The Hackensack, NJ based firm announced earlier this week
that it expects to report over 100,000 subscribers by the
end of the second quarter. If Go America meets this target,
it would represent blistering 40% sequential subscriber growth.
On another
positive note, Go America announced earlier this week that
it is now moving up its target of reaching positive EBITDA
to the first half of 2002. Go America had previously forecasted
positive EBITDA sometime during the second half of next year.
It is also important to note that GOAM's management continues
to believe that the company's business plan is already fully
funded and that it plans to end the year with a healthy $40
to $50 million still in the bank.
While
it is clearly a big positive that Go America is sitting on
a nice cash pile in this type of environment, there are clearly
glaring negatives hanging over this stock as well. And GOAM's
lack of a bottom line isn't my biggest concern. Most discomforting
to me is the fact that GOAM still expects to report negative
overall gross margins this quarter and subscriber revenue
margins that will only be in the single digits. These margins
must improve rapidly over the next few quarters for Go America
to be a long-term survivor.
For example,
in the most recent quarter, GOAM saw sales rocket 450% to
$8 million, but still
posted an EBITDA loss of $16.5 million. Gross margins checked
in at a lowly 8.4%. Looking at the bigger picture, at a recent
price of $1.70 per share, Go America is now down 90% from
its 52-week high, which leaves the firm trading at only 2
times its projected 2001 sales. While I'm not suggesting that
anyone run out and buy this stock, at these prices Go America
must be looking very attractive to some wireline ISPs, telcos
and hardware manufacturers.
OmniSky
[OMNY]
At least
Go America doesn't have to feel like the only $2 wireless
stock on the block. Wireless ISP OmniSky has also watched
its stock price melt over the past year as its subscriber
base continues to grow. San Francisco, CA based OmniSky ended
last quarter with 39,000 subscribers and projects having 165,000-175,000
by year-end. While Wall St. seems to have already abandoned
the stock, this hasn't stopped News Corp [NWS] from
upping its stake in OMNY to 20% in the most recent quarter.
Much like
Go America, OmniSky still has major issues to deal with in
terms of its gross margins. While the company expects to report
positive pretax cash flow by the fourth quarter of next year,
right now OMNY is still reporting nasty negative gross margins.

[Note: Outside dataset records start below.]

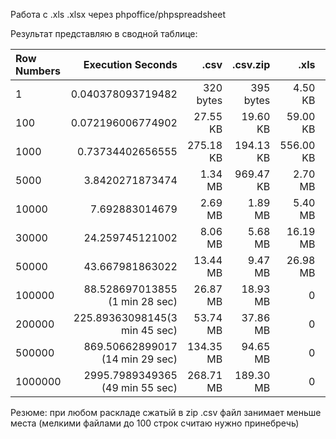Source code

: Работа с .xls .xlsx через phpoffice/phpspreadsheet

Результат представляю в сводной таблице:

| Row Numbers | Execution Seconds | .csv | .csv.zip | .xls | .xls.zip | .xlsx | .xlsx.zip |
| :--- | ---: | ---: | ---: | ---: | ---: | ---: | ---: |
| 1 | 0.040378093719482 | 320 bytes | 395 bytes | 4.50 KB | 1.48 KB | 6.46 KB | 5.88 KB |
| 100 | 0.072196006774902 | 27.55 KB | 19.60 KB | 59.00 KB | 28.09 KB | 27.71 KB | 27.02 KB |
| 1000 | 0.73734402656555 | 275.18 KB | 194.13 KB | 556.00 KB | 251.59 KB | 219.22 KB | 213.04 KB |
| 5000 | 3.8420271873474 | 1.34 MB | 969.47 KB | 2.70 MB | 1.21 MB | 1.04 MB | 1.01 MB |
| 10000 | 7.692883014679 | 2.69 MB | 1.89 MB | 5.40 MB | 2.40 MB | 2.08 MB | 2.00 MB |
| 30000 | 24.259745121002 | 8.06 MB | 5.68 MB | 16.19 MB | 7.19 MB | 6.22 MB | 5.99 MB |
| 50000 | 43.667981863022 | 13.44 MB | 9.47 MB | 26.98 MB | 11.97 MB | 10.36 MB | 9.97 MB |
| 100000 | 88.528697013855 (1 min 28 sec) | 26.87 MB | 18.93 MB | 0 | 0 | 20.72 MB | 19.93 MB |
| 200000 | 225.89363098145(3 min 45 sec) | 53.74 MB | 37.86 MB | 0 | 0 | 41.47 MB | 39.86 MB |
| 500000 | 869.50662899017 (14 min 29 sec) | 134.35 MB | 94.65 MB | 0 | 0 | 103.69 MB | 99.63 MB |
| 1000000 | 2995.7989349365 (49 min 55 sec) | 268.71 MB | 189.30 MB | 0 | 0 | 207.36 MB | 199.23 MB |

Резюме: при любом раскладе сжатьій в zip .csv файл занимает меньше места (мелкими файлами до 100 строк считаю нужно принебречь)
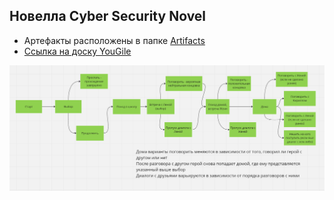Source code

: ## Новелла Cyber Security Novel
- Артефакты расположены в папке [Artifacts](https://github.com/maksp86/opd_novel/tree/master/Artifacts)
- [Ссылка на доску YouGile](https://ru.yougile.com/board/ucisegx2m3om)

![](/Artifacts/%D0%A1%D1%8E%D0%B6%D0%B5%D1%82.png)

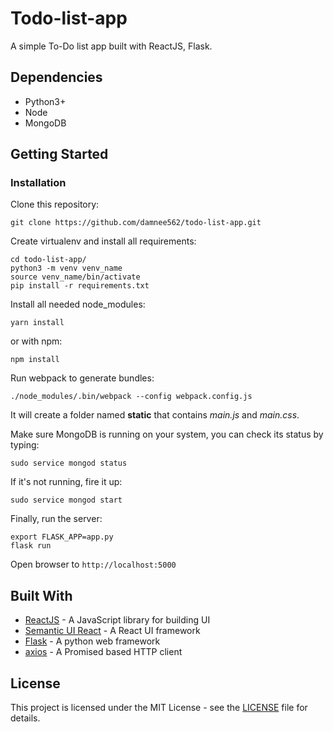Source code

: # Todo-list-app
A simple To-Do list app built with ReactJS, Flask.

## Dependencies
* Python3+
* Node
* MongoDB

## Getting Started
### Installation
Clone this repository:

    git clone https://github.com/damnee562/todo-list-app.git

Create virtualenv and install all requirements:

    cd todo-list-app/
    python3 -m venv venv_name
    source venv_name/bin/activate
    pip install -r requirements.txt

Install all needed node_modules:

    yarn install

or with npm:

    npm install

Run webpack to generate bundles:

    ./node_modules/.bin/webpack --config webpack.config.js

It will create a folder named **static** that contains *main.js* and *main.css*.

Make sure MongoDB is running on your system, you can check its status by typing:

    sudo service mongod status

If it's not running, fire it up:

    sudo service mongod start

Finally, run the server:

    export FLASK_APP=app.py
    flask run

Open browser to `http://localhost:5000`

## Built With
* [ReactJS](https://facebook.github.io/react/) - A JavaScript library for building UI
* [Semantic UI React](https://react.semantic-ui.com/introduction) - A React UI framework
* [Flask](http://flask.pocoo.org/) - A python web framework
* [axios](https://github.com/mzabriskie/axios) - A Promised based HTTP client

## License
This project is licensed under the MIT License - see the [LICENSE](LICENSE) file for details.
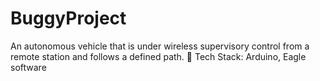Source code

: # BuggyProject


An autonomous vehicle that is under wireless supervisory control
from a remote station and follows a defined path. 
 Tech Stack: Arduino, Eagle software
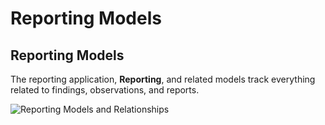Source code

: # Reporting Models

## Reporting Models

The reporting application, **Reporting**, and related models track everything related to findings, observations, and reports.

![Reporting Models and Relationships](https://github.com/GhostManager/Ghostwriter/raw/master/DOCS/UML/ghostwriter_models.png)





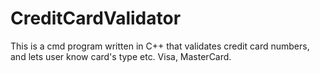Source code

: # CreditCardValidator
This is a cmd program written in C++ that validates credit card numbers, and lets user know card's type etc. Visa, MasterCard.
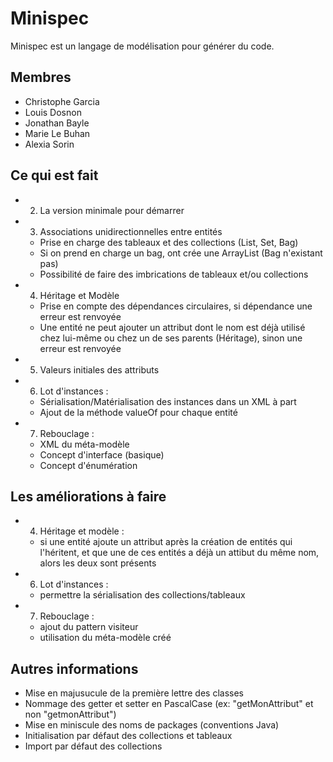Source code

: # Minispec

Minispec est un langage de modélisation pour générer du code.

## Membres

- Christophe Garcia
- Louis Dosnon
- Jonathan Bayle
- Marie Le Buhan
- Alexia Sorin

## Ce qui est fait

- 2. La version minimale pour démarrer
- 3. Associations unidirectionnelles entre entités
  - Prise en charge des tableaux et des collections (List, Set, Bag)
  - Si on prend en charge un bag, ont crée une ArrayList (Bag n'existant pas)
  - Possibilité de faire des imbrications de tableaux et/ou collections
- 4. Héritage et Modèle
  - Prise en compte des dépendances circulaires, si dépendance une erreur est renvoyée
  - Une entité ne peut ajouter un attribut dont le nom est déjà utilisé chez lui-même ou chez un de ses parents (Héritage), sinon une erreur est renvoyée
- 5. Valeurs initiales des attributs
- 6. Lot d'instances :
  - Sérialisation/Matérialisation des instances dans un XML à part
  - Ajout de la méthode valueOf pour chaque entité
- 7. Rebouclage :
  - XML du méta-modèle
  - Concept d'interface (basique)
  - Concept d'énumération

## Les améliorations à faire

- 4. Héritage et modèle :
  - si une entité ajoute un attribut après la création de entités qui l'héritent, et que une de ces entités a déjà un attibut du même nom, alors les deux sont présents
- 6. Lot d'instances :
  - permettre la sérialisation des collections/tableaux
- 7. Rebouclage :
  - ajout du pattern visiteur
  - utilisation du méta-modèle créé

## Autres informations

- Mise en majusucule de la première lettre des classes
- Nommage des getter et setter en PascalCase (ex: "getMonAttribut" et non "getmonAttribut")
- Mise en miniscule des noms de packages (conventions Java)
- Initialisation par défaut des collections et tableaux
- Import par défaut des collections
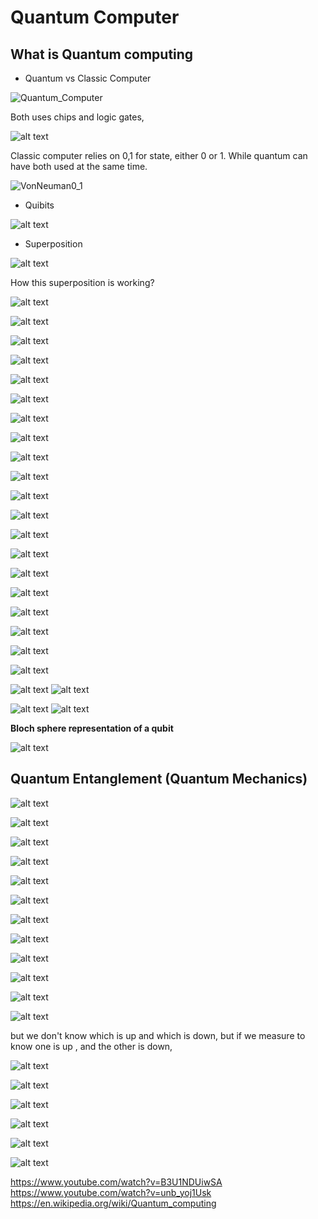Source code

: # Quantum Computer

## What is Quantum computing

* Quantum vs Classic Computer

![Quantum_Computer](Quantum_Computer.png)

Both uses chips and logic gates,

![alt text](Quantum_chip.png)

Classic computer relies on 0,1 for state, either 0 or 1. While quantum can have both used at the same time.

![VonNeuman0_1](VonNeuman0_1.png)

* Quibits

![alt text](qubits.png)

* Superposition

![alt text](superposition.png)

How this superposition is working?

![alt text](superposition1.png)

![alt text](image-1.png)

![alt text](image-2.png)

![alt text](image-3.png)

![alt text](image-4.png)

![alt text](image-5.png)

![alt text](image-6.png)

![alt text](image-7.png)

![alt text](image-8.png)

![alt text](image-9.png)

![alt text](image-10.png)

![alt text](image-11.png)

![alt text](image-12.png)

![alt text](image-13.png)

![alt text](image-14.png)

![alt text](image-16.png)

![alt text](image-15.png)

![alt text](image-17.png)

![alt text](image-18.png)

![alt text](image-19.png)

![alt text](image-20.png)
![alt text](image-21.png)

![alt text](image-22.png)
![alt text](image-23.png)

**Bloch sphere representation of a qubit**

![alt text](image-43.png)

## Quantum Entanglement (Quantum Mechanics)

![alt text](image-24.png)

![alt text](image-25.png)

![alt text](image-26.png)

![alt text](image-27.png)

![alt text](image-29.png)

![alt text](image-30.png)

![alt text](image-31.png)

![alt text](image-32.png)

![alt text](image-33.png)

![alt text](image-34.png)

![alt text](image-35.png)

![alt text](image-36.png)

but we don't know which is up and which is down, but if we measure to know one is up , and the other is down,

![alt text](image-37.png)

![alt text](image-38.png)

![alt text](image-39.png)

![alt text](image-40.png)

![alt text](image-41.png)

![alt text](image-42.png)

https://www.youtube.com/watch?v=B3U1NDUiwSA
https://www.youtube.com/watch?v=unb_yoj1Usk
https://en.wikipedia.org/wiki/Quantum_computing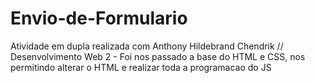 # Envio-de-Formulario
Atividade em dupla realizada com Anthony Hildebrand Chendrik // Desenvolvimento Web 2 - Foi nos passado a base do HTML e CSS, nos permitindo alterar o HTML e realizar toda a programacao do JS

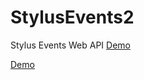 # StylusEvents2
 Stylus Events Web API
<a href="http://shuding.github.io/apple-pencil-safari-api-test" rel="nofollow">Demo</a>
<p>
 <a href="http://shuding.github.io/apple-pencil-safari-api-test" rel="nofollow">Demo</a>
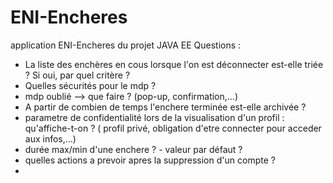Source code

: # ENI-Encheres
application ENI-Encheres du projet JAVA EE
Questions :
+ La liste des enchères en cous lorsque l'on est déconnecter est-elle triée ? Si oui, par quel critère ?
+ Quelles sécurités pour le mdp ?
+ mdp oublié --> que faire ? (pop-up, confirmation,...)
+ A partir de combien de temps l'enchere terminée est-elle archivée ?
+ parametre de confidentialité lors de la visualisation d'un profil : qu'affiche-t-on ? ( profil privé, obligation d'etre connecter pour acceder aux infos,...) 
+ durée max/min d'une enchere ? - valeur par défaut ?
+ quelles actions a prevoir apres la suppression d'un compte ?
+ 
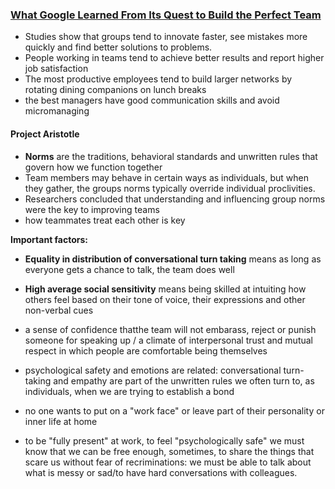 ### [What Google Learned From Its Quest to Build the Perfect Team](https://www.nytimes.com/2016/02/28/magazine/what-google-learned-from-its-quest-to-build-the-perfect-team.html)

- Studies show that groups tend to innovate faster, see mistakes more quickly and find better solutions to problems.
- People working in teams tend to achieve better results and report higher job satisfaction
- The most productive employees tend to build larger networks by rotating dining companions on lunch breaks
- the best managers have good communication skills and avoid micromanaging

#### Project Aristotle

- **Norms** are the traditions, behavioral standards and unwritten rules that govern how we function together 
- Team members may behave in certain ways as individuals, but when they gather, the groups norms typically override individual proclivities.
- Researchers concluded that understanding and influencing group norms were the key to improving teams
- how teammates treat each other is key

**Important factors:**

- **Equality in distribution of conversational turn taking** means as long as everyone gets a chance to talk, the team does well
- **High average social sensitivity** means being skilled at intuiting how others feel based on their tone of voice, their expressions and other non-verbal cues
- a sense of confidence thatthe team will not embarass, reject or punish someone for speaking up / a climate of interpersonal trust and mutual respect in which people are comfortable being themselves

- psychological safety and emotions are related: conversational turn-taking and empathy are part of the unwritten rules we often turn to, as individuals, when we are trying to establish a bond

- no one wants to put on a "work face" or leave part of their personality or inner life at home
- to be "fully present" at work, to feel "psychologically safe" we must know that we can be free enough, sometimes, to share the things that scare us without fear of recriminations: we must be able to talk about what is messy or sad/to have hard conversations with colleagues.
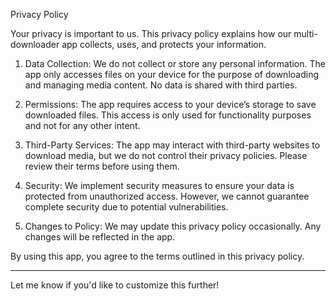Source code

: Privacy Policy

Your privacy is important to us. This privacy policy explains how our multi-downloader app collects, uses, and protects your information.

1. Data Collection: We do not collect or store any personal information. The app only accesses files on your device for the purpose of downloading and managing media content. No data is shared with third parties.


2. Permissions: The app requires access to your device’s storage to save downloaded files. This access is only used for functionality purposes and not for any other intent.


3. Third-Party Services: The app may interact with third-party websites to download media, but we do not control their privacy policies. Please review their terms before using them.


4. Security: We implement security measures to ensure your data is protected from unauthorized access. However, we cannot guarantee complete security due to potential vulnerabilities.


5. Changes to Policy: We may update this privacy policy occasionally. Any changes will be reflected in the app.



By using this app, you agree to the terms outlined in this privacy policy.


---

Let me know if you'd like to customize this further!

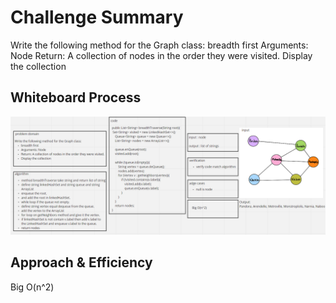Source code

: # Challenge Summary
<!-- Description of the challenge -->

Write the following method for the Graph class:
breadth first
Arguments: Node
Return: A collection of nodes in the order they were visited.
Display the collection

## Whiteboard Process
<!-- Embedded whiteboard image -->
![](challenge36.PNG)

## Approach & Efficiency
<!-- What approach did you take? Why? What is the Big O space/time for this approach? -->
Big O(n^2)

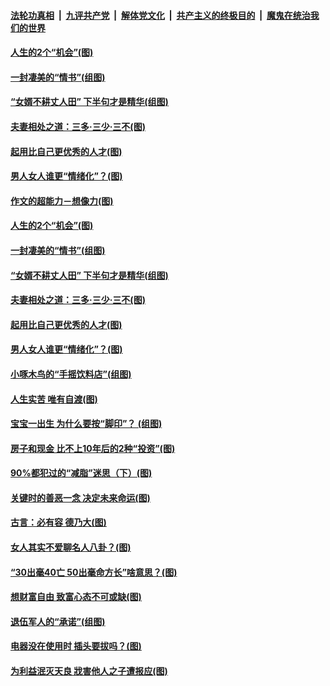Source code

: 

####  [法轮功真相](../../../../basic/blob/master/README.md?t=03300101) &nbsp;|&nbsp; [九评共产党](../../../../9ping.md/blob/master/README.md?t=03300101) &nbsp;|&nbsp; [解体党文化](../../../../jtdwh.md/blob/master/README.md?t=03300101)  &nbsp;|&nbsp; [共产主义的终极目的](../../../../gczydzjmd.md/blob/master/README.md?t=03300101) &nbsp;|&nbsp; [魔鬼在统治我们的世界](../../../../mgztzwmdsj.md/blob/master/README.md?t=03300101) 

#### [人生的2个“机会”(图)](../pages/p8/966530.md?t=03300101) 

#### [一封凄美的“情书”(组图)](../pages/p8/966518.md?t=03300101) 

#### [“女婿不耕丈人田” 下半句才是精华(组图)](../pages/p8/966916.md?t=03300101) 

#### [夫妻相处之道：三多‧三少‧三不(图)](../pages/p8/966524.md?t=03300101) 

#### [起用比自己更优秀的人才(图)](../pages/p8/966517.md?t=03300101) 

#### [男人女人谁更“情绪化”？(图)](../pages/p8/966962.md?t=03300101) 

#### [作文的超能力－想像力(图)](../pages/p8/967109.md?t=03300101) 

#### [人生的2个“机会”(图)](../pages/p8/966530.md?t=03300101) 

#### [一封凄美的“情书”(组图)](../pages/p8/966518.md?t=03300101) 

#### [“女婿不耕丈人田” 下半句才是精华(组图)](../pages/p8/966916.md?t=03300101) 

#### [夫妻相处之道：三多‧三少‧三不(图)](../pages/p8/966524.md?t=03300101) 

#### [起用比自己更优秀的人才(图)](../pages/p8/966517.md?t=03300101) 

#### [男人女人谁更“情绪化”？(图)](../pages/p8/966962.md?t=03300101) 

#### [小啄木鸟的“手摇饮料店”(组图)](../pages/p8/966944.md?t=03300101) 

#### [人生实苦 唯有自渡(图)](../pages/p8/966742.md?t=03300101) 

#### [宝宝一出生 为什么要按“脚印”？ (组图)](../pages/p8/966495.md?t=03300101) 

#### [房子和现金 比不上10年后的2种“投资”(图)](../pages/p8/966881.md?t=03300101) 

#### [90%都犯过的“减脂”迷思（下）(图)](../pages/p8/966818.md?t=03300101) 

#### [关键时的善恶一念 决定未来命运(图)](../pages/p8/935513.md?t=03300101) 

#### [古言：必有容 德乃大(图)](../pages/p8/965996.md?t=03300101) 

#### [女人其实不爱聊名人八卦？(图)](../pages/p8/966732.md?t=03300101) 

#### [“30出毫40亡 50出毫命方长”啥意思？(图)](../pages/p8/966719.md?t=03300101) 

#### [想财富自由 致富心态不可或缺(图)](../pages/p8/966698.md?t=03300101) 

#### [退伍军人的“承诺”(组图)](../pages/p8/965778.md?t=03300101) 

#### [电器没在使用时 插头要拔吗？(图)](../pages/p8/966498.md?t=03300101) 

#### [为利益泯灭天良 戕害他人之子遭报应(图)](../pages/p8/966005.md?t=03300101) 

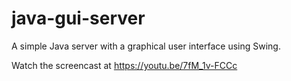 # java-gui-server
A simple Java server with a graphical user interface using Swing.

Watch the screencast at https://youtu.be/7fM_1v-FCCc

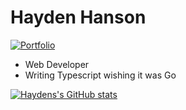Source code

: # Hayden Hanson

<a href="https://haydenhanson.dev"><img src="https://img.shields.io/badge/Portfolio-cba6f7?style=for-the-badge" alt="Portfolio"></a>
<br/>

- Web Developer
- Writing Typescript wishing it was Go

[![Haydens's GitHub stats](https://github-readme-stats.vercel.app/api?username=HansonSoftware&show_icons=true&theme=tokyonight)](https://github.com/anuraghazra/github-readme-stats)
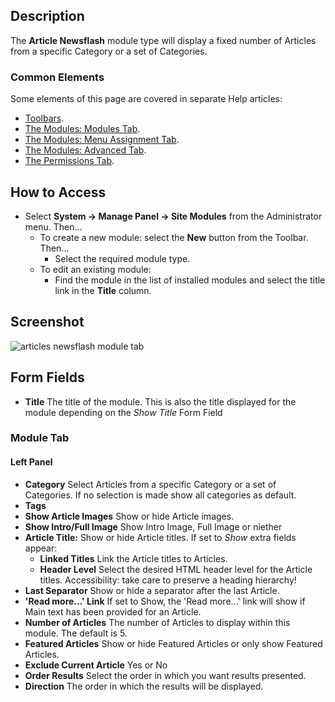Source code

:<!-- Filename: Help4.x:Site_Modules:_Articles_-_Newsflash / Display title: Modules: Articles - Newsflash -->

## Description

The **Article Newsflash** module type will display a fixed number of
Articles from a specific Category or a set of Categories.

### Common Elements

Some elements of this page are covered in separate Help articles:

* [Toolbars](jdocmanual?article=help/common-elements/toolbars).
* [The Modules: Modules Tab](jdocmanual?article=help/modules/modules-module-tab).
* [The Modules: Menu Assignment Tab](jdocmanual?article=help/modules/modules-menu-assignment-tab).
* [The Modules: Advanced Tab](jdocmanual?article=help/modules/modules-advanced-tab).
* [The Permissions Tab](jdocmanual?article=help/common-elements/edit-permissions).

## How to Access

- Select **System → Manage Panel → Site Modules** from the
  Administrator menu. Then...
  - To create a new module: select the **New** button from the Toolbar.
    Then...
    - Select the required module type.
  - To edit an existing module:
    - Find the module in the list of installed modules and select the
      title link in the **Title** column.

## Screenshot

![articles newsflash module tab](../../../en/images/modules-site/modules-articles-newsflash-module-tab.png)

## Form Fields

- **Title** The title of the module. This is also the title displayed
  for the module depending on the *Show Title* Form Field

### Module Tab

#### Left Panel

- **Category** Select Articles from a specific Category or a set of
  Categories. If no selection is made show all categories as default.
- **Tags** 
- **Show Article Images** Show or hide Article images.
- **Show Intro/Full Image** Show Intro Image, Full Image or niether
- **Article Title:** Show or hide Article titles. If set to *Show* extra
  fields appear:
  - **Linked Titles** Link the Article titles to Articles.
  - **Header Level** Select the desired HTML header level for the Article 
    titles. Accessibility: take care to preserve a heading hierarchy!
- **Last Separator** Show or hide a separator after the last Article.
- **'Read more...' Link** If set to Show, the 'Read more...' link will show 
  if Main text has been provided for an Article.
- **Number of Articles** The number of Articles to display within this
  module. The default is 5.
- **Featured Articles** Show or hide Featured Articles or only show Featured
  Articles.
- **Exclude Current Article** Yes or No
- **Order Results** Select the order in which you want results presented.
- **Direction** The order in which the results will be displayed.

As new technologies like Bluetooth pick up, OmniSky
should be able to transition its way largely out of the money
losing modem business, but I remain skeptical of how quickly
this transition will occur.
Based
on OmniSky's most recent guidance, the firm expects to report
2001 sales of between $51-$56 million with negative EBITDA
of between $105-$110 million. While it's easy to get excited
about OmniSky's anticipated 350% annual top line growth this
year, the speed at which OMNY is chewing through its remaining
cash ($90 million) is frightening. OmniSky saw revenue grow
300% last quarter to $5.5 million with an accompanying loss
of $33.6 million.
Clearly,
OmniSky and Go America are both companies trapped in a market
demanding profits "now" - with business models better
accustomed for the days of yester-year (Nasdaq 5000). While
at a recent lowly price of $2 per share, OMNY is also trading
for only a little more than 2 times this year's projected
sales; GOAM looks like the better play at this time. Of course,
"the better play" in this case feels a lot like
choosing between walking on fire or jumping off a bridge.
Steer clear of both and avoid meeting the ghost of Metricom.